Russell L. Martin III
is Director of the DeGolyer Library at Southern Methodist University. He contributed to volume 1 of A
History of the Book in America
(2000) and has published other articles and reviews on bibliographical matters. He is at work on an edition of the poems of Jacob Taylor, compiler of almanacs in eighteenth-century Philadelphia.

Jean-Yves Mollier
is Professor of Contemporary History and Director of the Doctoral Program in Cultures, Organizations and Laws at the University of Versailles Saint-Quentin-en-Yvelines, where he also helped found the Centre d’Histoire Culturelle des Sociétés Contemporaines, which he directed from 1998 to 2005. He specializes in nineteenth-century subjects on which he has published numerous books, including
Louis Hachette (1800–1864), le fondateur d’un empire
(1999) and
La Lecture et ses publics à l’époque contemporaine
(2002).

Angus Phillips
is Director of the Oxford International Centre for Publishing Studies and Head of the Publishing Department at Oxford Brookes University. He is a member of the International Advisory Committee for the International Conference on the Book and a member of the editorial advisory board for the
International Journal of the Book.
He has written articles on the Internet, book covers, and the role of the publishing editor.
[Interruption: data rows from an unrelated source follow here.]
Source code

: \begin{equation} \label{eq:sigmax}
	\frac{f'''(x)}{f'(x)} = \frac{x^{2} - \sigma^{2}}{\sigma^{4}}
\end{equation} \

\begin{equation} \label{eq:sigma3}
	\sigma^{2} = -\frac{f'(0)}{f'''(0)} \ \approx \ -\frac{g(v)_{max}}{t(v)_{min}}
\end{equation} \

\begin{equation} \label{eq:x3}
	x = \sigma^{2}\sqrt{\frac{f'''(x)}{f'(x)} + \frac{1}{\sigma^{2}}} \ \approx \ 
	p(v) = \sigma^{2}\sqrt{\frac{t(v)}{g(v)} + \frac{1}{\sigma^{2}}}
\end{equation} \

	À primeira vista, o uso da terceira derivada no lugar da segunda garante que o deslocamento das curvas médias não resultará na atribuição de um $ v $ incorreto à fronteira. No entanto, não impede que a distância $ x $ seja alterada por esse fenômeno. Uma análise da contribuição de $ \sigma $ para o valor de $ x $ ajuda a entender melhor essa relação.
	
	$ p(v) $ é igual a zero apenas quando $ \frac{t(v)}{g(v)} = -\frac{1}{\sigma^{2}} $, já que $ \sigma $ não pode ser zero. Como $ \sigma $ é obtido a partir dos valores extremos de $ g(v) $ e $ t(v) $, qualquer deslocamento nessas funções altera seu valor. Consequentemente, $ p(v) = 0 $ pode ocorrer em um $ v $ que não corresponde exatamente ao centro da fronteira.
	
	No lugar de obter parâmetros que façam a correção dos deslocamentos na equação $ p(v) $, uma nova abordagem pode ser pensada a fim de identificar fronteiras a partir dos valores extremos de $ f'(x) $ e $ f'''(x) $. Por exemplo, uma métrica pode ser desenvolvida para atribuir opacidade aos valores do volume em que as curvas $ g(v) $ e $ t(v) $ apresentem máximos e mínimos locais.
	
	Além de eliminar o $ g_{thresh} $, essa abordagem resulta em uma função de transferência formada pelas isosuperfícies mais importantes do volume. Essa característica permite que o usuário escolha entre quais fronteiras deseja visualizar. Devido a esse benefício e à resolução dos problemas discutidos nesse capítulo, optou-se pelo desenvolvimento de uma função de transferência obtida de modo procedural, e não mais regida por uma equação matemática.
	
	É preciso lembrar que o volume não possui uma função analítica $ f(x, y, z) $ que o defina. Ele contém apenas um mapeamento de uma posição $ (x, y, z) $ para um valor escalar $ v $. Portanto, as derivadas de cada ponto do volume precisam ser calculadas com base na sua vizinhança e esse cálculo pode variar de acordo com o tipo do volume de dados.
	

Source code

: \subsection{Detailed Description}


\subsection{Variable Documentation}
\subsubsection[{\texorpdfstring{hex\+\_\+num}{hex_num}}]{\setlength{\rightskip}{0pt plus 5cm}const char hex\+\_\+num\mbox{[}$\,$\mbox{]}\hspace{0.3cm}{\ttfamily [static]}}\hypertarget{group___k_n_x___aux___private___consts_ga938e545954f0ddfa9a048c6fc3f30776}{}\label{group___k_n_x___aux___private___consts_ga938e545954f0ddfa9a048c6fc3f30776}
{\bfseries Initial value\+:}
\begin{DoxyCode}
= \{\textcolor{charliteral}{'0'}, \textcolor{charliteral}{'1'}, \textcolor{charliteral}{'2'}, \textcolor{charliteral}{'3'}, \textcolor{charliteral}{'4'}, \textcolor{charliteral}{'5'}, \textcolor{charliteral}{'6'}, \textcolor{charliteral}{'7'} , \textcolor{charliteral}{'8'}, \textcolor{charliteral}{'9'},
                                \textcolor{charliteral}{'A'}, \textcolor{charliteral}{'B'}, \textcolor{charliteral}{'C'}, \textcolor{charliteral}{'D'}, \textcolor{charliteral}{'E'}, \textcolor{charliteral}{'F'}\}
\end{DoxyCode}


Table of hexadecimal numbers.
He is the editor, with Bill Cope, of
The Future of the Book in the Digital Age
(2006), and the author, with Giles Clark,
of Inside Book Publishing
(2008).

Eleanor Robson
is a university lecturer in the Department of History and Philosophy of Science at the University of Cambridge, and a Fellow of All Souls College, Oxford. A major focus of her research is the social history of literacy and numeracy in ancient Iraq and its neighbors. She is the author of
Mesopotamian Mathematics, 2100–1600
BC
(1999) and co-author, with Jeremy Black, Graham Cunningham, and Gábor Zólyomi, of
The Literature of Ancient Sumer
(2004).

Cornelia Roemer
is Director of the Vienna Papyrus Collection and Papyrus Museum in the Austrian National Library. Before joining the team in the library, she was the curator of the Cologne Papyrus Collection and had taught for several years at University College London. Her main interests in papyrology are literary texts and the uses of writing in Greco-Roman Egypt.

Jonathan Rose
is Professor of History at Drew University. He was the founding president of the Society for the History of Authorship, Reading and Publishing, and is co-editor of the journal
Book History.
His publications include
British Literary Publishing Houses, 1820–1965
(1991),
The Holocaust and the Book: Destruction and Preservation
(2001), and
The Intellectual Life of the British Working Classes
(2001).

Emile G. L. Schrijver
is curator of the Bibliotheca Rosenthaliana, the Hebraica and Judaica special collection at Amsterdam University Library. He is editor-in-chief of the yearbook
Studia Rosenthaliana
and serves on the boards of related national and international institutions. He has published on the history of the Hebrew book in general, and on Hebrew manuscripts in particular. He has catalogued for auctioneers, book dealers, and private collectors, and has contributed to numerous international exhibitions.

David J. Shaw
is Secretary of the Consortium of European Research Libraries (CERL) and previously taught French at the University of Kent at Canterbury. He is a former president of the Bibliographical Society and writes particularly on the history of the book in France in the fifteenth and sixteenth centuries.